Pular para o conteúdo principal

BRASIL NÃO CONHECE O VERDADEIRO SENTIDO DOS ANOS 80

A BANDA BRITÂNICA WEATHER PROPHETS FOI UMA DE MINHAS REFERÊNCIAS DA MINHA ADOLESCÊNCIA, NOS ANOS 80.

As pessoas, no Brasil, não conseguem entender o que foram realmente os anos 80.

Limitam tudo à televisão e a outras referências bastante superficiais ou genéricas.

A década de 1980 é encarada no Brasil sob o ponto de vista de uma criança de 12 anos que ouvia rádios pop como Transamérica e via Xou da Xuxa e o programa do Bozo.

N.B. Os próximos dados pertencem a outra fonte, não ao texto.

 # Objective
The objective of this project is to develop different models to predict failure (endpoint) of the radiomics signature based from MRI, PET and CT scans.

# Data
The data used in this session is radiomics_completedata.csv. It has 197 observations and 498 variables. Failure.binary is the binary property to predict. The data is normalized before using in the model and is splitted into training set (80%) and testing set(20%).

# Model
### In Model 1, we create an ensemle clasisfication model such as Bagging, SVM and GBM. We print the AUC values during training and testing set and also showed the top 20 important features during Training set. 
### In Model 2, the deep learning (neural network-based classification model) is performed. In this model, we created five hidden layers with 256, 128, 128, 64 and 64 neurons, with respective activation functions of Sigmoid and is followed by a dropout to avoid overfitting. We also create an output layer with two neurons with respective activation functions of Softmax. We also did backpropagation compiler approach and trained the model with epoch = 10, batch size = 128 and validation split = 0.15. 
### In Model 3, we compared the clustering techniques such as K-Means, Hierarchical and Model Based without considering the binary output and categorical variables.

As pessoas nascidas a partir de 1978 e que criaram aberrações como os roqueiros que só ouvem uma música de cada banda ou, quando muito, apenas os "grandes sucessos", viveram essa época, no sentido que prevalece nas narrativas de hoje.

Se esquecem que, se o mainstream dos anos 1980 eram lamentáveis, quando o pop reinante passou a estabelecer a ditadura da coreografia na música, o underground era bem mais criativo e vibrante.

A cena alternativa dos anos 1980 era mais instigante e empolgante do que a cena dos anos 90, quando, salvo exceções, prevaleceu o barulho, a melancolia estrema ou a festividade tola.

E não se fala apenas em Smiths, Cure, Cult, ou o estadunidense R. E. M., que no Brasil é mais conhecido na sua fase dos anos 90.

Fala-se em XTC, a banda de Andy Partridge e Colin Moulding, que deveria ter, pelo menos, um quarto da popularidade e projeção de um U2.

Fala-se na trilogia Three of a Perfect Pair, do King Crimson, com os álbuns Discipline (1981), Beat (1982) e Three of a Perfect Pair (1984).

Uma trilogia baseada na geração beat de Jack Kerouac, Neal Cassady, William Burroughs, Allen Ginsberg e outros.

Fala-se de The The, o projeto do multi-instrumentista Matt Johnson, com muitas canções além do sucesso "This is the Day".

Ou de Joe Jackson que, antes de "Steppin' Out", fazia rock pós-punk para as pistas de esqueite, e, depois do referido sucesso, foi fazer sonoridades jazzísticas.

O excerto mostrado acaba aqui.